CONTEXT

There are 2 ways to poll for the health of RAID in PERC6e attached MD1000 disk arrays (at least that I've been able to determine).

  1. Install some parts of the dell-provided OMSA management suite, so you are able to start OMSA daemons on your system, and then use appropriate commands to poll for raid health status.
  2. Use a command-line tool provided by LSI to poll the information directly from the raid controller card, without using OMSA in any way.

I have setup both of these routes on a system recently. The first was in place, but then didn't appear to be running reliably after reboots / consistently ; so a second line of defense was setup subsequently. It is possible that some folks might prefer to use only the second route, to reduce the 'clutter' of installed software (OMSA is 'not super tiny').

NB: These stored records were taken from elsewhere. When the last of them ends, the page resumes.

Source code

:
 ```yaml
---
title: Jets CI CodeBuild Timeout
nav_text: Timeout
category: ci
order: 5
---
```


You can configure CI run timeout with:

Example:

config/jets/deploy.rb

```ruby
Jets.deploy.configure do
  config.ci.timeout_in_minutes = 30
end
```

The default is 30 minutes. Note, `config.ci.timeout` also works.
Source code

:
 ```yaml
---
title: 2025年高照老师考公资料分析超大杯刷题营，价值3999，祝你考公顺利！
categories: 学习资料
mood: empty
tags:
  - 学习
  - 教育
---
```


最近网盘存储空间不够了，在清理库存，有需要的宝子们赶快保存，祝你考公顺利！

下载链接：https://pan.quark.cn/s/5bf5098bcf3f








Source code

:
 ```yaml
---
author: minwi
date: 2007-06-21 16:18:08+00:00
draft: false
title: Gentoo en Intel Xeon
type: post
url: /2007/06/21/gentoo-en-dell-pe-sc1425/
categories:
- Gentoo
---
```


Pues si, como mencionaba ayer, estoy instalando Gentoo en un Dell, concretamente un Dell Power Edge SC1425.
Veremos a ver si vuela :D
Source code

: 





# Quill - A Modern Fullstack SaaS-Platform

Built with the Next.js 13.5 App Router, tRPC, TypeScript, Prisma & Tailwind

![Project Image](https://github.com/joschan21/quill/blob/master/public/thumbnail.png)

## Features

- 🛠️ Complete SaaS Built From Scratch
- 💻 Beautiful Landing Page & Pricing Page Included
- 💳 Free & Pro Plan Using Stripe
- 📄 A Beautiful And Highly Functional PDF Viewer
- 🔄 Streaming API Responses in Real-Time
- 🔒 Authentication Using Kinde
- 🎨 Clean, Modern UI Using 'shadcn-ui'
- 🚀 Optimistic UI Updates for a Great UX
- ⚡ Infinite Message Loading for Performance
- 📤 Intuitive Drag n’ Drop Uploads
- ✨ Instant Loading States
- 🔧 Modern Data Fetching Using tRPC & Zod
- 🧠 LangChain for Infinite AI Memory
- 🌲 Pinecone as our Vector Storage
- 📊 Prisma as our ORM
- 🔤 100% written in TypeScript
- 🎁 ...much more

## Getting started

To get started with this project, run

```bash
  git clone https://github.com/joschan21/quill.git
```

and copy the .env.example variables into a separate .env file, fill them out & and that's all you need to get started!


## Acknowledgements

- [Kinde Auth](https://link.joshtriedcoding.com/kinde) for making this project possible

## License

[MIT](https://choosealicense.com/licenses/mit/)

For each of these methods, quick setup notes are provided below.


OMSA APPROACH:

 srvadmin-services.sh start
  • Poll OMSA for a quick report on the health of the Perc6/MD1000 arrays.

[root@storage nov-4-08-perc-monitor-script]# omreport storage vdisk
List of Virtual Disks in the System

Controller PERC 6/E Adapter (Not Available)
ID                  : 0
Status              : Ok
Name                : vd0-array
State               : Ready
Progress            : Not Applicable
Layout              : RAID-6
Size                : 12,103.00 GB (12995497295872 bytes)
Device Name         : /dev/sdb
Type                : SATA
Read Policy         : Adaptive Read Ahead
Write Policy        : Write Back
Cache Policy        : Not Applicable
Stripe Element Size : 128 KB
Disk Cache Policy   : Enabled

ID                  : 1
Status              : Ok
Name                : vd1-array
State               : Ready
Progress            : Not Applicable
Layout              : RAID-6
Size                : 12,103.00 GB (12995497295872 bytes)
Device Name         : /dev/sdc
Type                : SATA
Read Policy         : Adaptive Read Ahead
Write Policy        : Write Back
Cache Policy        : Not Applicable
Stripe Element Size : 128 KB
Disk Cache Policy   : Enabled

ID                  : 2
Status              : Ok
Name                : vd2-array
State               : Ready
Progress            : Not Applicable
Layout              : RAID-6
Size                : 12,103.00 GB (12995497295872 bytes)
Device Name         : /dev/sdd
Type                : SATA
Read Policy         : Adaptive Read Ahead
Write Policy        : Write Back
Cache Policy        : Not Applicable
Stripe Element Size : 128 KB
Disk Cache Policy   : Enabled

ID                  : 3
Status              : Ok
Name                : vd3-array
State               : Ready
Progress            : Not Applicable
Layout              : RAID-6
Size                : 12,103.00 GB (12995497295872 bytes)
Device Name         : /dev/sde
Type                : SATA
Read Policy         : Adaptive Read Ahead
Write Policy        : Write Back
Cache Policy        : Not Applicable
Stripe Element Size : 128 KB
Disk Cache Policy   : Enabled

Controller SAS 6/iR Integrated (Not Available)
ID                  : 0
Status              : Ok
Name                : Virtual Disk 0
State               : Ready
Progress            : Not Applicable
Layout              : RAID-1
Size                : 465.25 GB (499558383616 bytes)
Device Name         : /dev/sda
Type                : SATA
Read Policy         : No Read Ahead
Write Policy        : Write Through
Cache Policy        : Not Applicable
Stripe Element Size : Not Applicable
Disk Cache Policy   :

[root@storage nov-4-08-perc-monitor-script]#

Note in this example, again, we have a single Perc6e controller with 4x Direct-attached MD1000 enclosures, each with 15 x 1tb disks. We also have the internal HW Raid controller reporting the status of its OS disks (Mirrored 500gig SATA disks)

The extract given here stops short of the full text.